• [WHAT IS BEING ASKED] The copy you produce must hold every record exactly, and none of the images.

• [INFORMATION GIVEN]
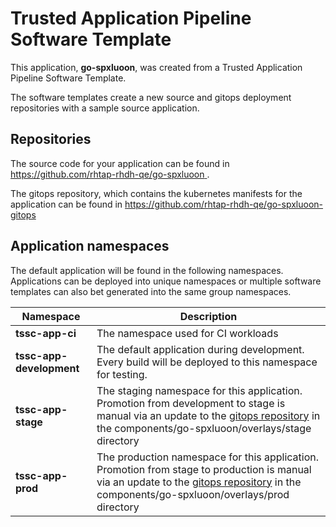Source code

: # Trusted Application Pipeline Software Template

This application, **go-spxluoon**, was created from a Trusted Application Pipeline Software Template.

The software templates create a new source and gitops deployment repositories with a sample source application. 

## Repositories

The source code for your application can be found in [https://github.com/rhtap-rhdh-qe/go-spxluoon ](https://github.com/rhtap-rhdh-qe/go-spxluoon ).
 
The gitops repository, which contains the kubernetes manifests for the application can be found in 
[https://github.com/rhtap-rhdh-qe/go-spxluoon-gitops ](https://github.com/rhtap-rhdh-qe/go-spxluoon-gitops ) 

## Application namespaces 

The default application will be found in the following namespaces. Applications can be deployed into unique namespaces or multiple software templates can also bet generated into the same group namespaces.  

|  Namespace   |  Description   |  
| -------- | -------- |
| **tssc-app-ci** | The namespace used for CI workloads |
| **tssc-app-development** | The default application during development. Every build will be deployed to this namespace for testing. |
| **tssc-app-stage** | The staging namespace for this application. Promotion from development to stage is manual via an update to the [gitops repository](https://github.com/rhtap-rhdh-qe/go-spxluoon-gitops ) in the components/go-spxluoon/overlays/stage directory |
| **tssc-app-prod** | The production namespace for this application. Promotion from stage to production is manual via an update to the [gitops repository](https://github.com/rhtap-rhdh-qe/go-spxluoon-gitops ) in the components/go-spxluoon/overlays/prod directory |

• [ANSWER FOR THE TASK]
Source code

: # Trusted Application Pipeline Software Template

This application, **go-spxluoon**, was created from a Trusted Application Pipeline Software Template.

The software templates create a new source and gitops deployment repositories with a sample source application. 

## Repositories

The source code for your application can be found in [https://github.com/rhtap-rhdh-qe/go-spxluoon ](https://github.com/rhtap-rhdh-qe/go-spxluoon ).
 
The gitops repository, which contains the kubernetes manifests for the application can be found in 
[https://github.com/rhtap-rhdh-qe/go-spxluoon-gitops ](https://github.com/rhtap-rhdh-qe/go-spxluoon-gitops ) 

## Application namespaces 

The default application will be found in the following namespaces. Applications can be deployed into unique namespaces or multiple software templates can also bet generated into the same group namespaces.  

|  Namespace   |  Description   |  
| -------- | -------- |
| **tssc-app-ci** | The namespace used for CI workloads |
| **tssc-app-development** | The default application during development. Every build will be deployed to this namespace for testing. |
| **tssc-app-stage** | The staging namespace for this application. Promotion from development to stage is manual via an update to the [gitops repository](https://github.com/rhtap-rhdh-qe/go-spxluoon-gitops ) in the components/go-spxluoon/overlays/stage directory |
| **tssc-app-prod** | The production namespace for this application. Promotion from stage to production is manual via an update to the [gitops repository](https://github.com/rhtap-rhdh-qe/go-spxluoon-gitops ) in the components/go-spxluoon/overlays/prod directory |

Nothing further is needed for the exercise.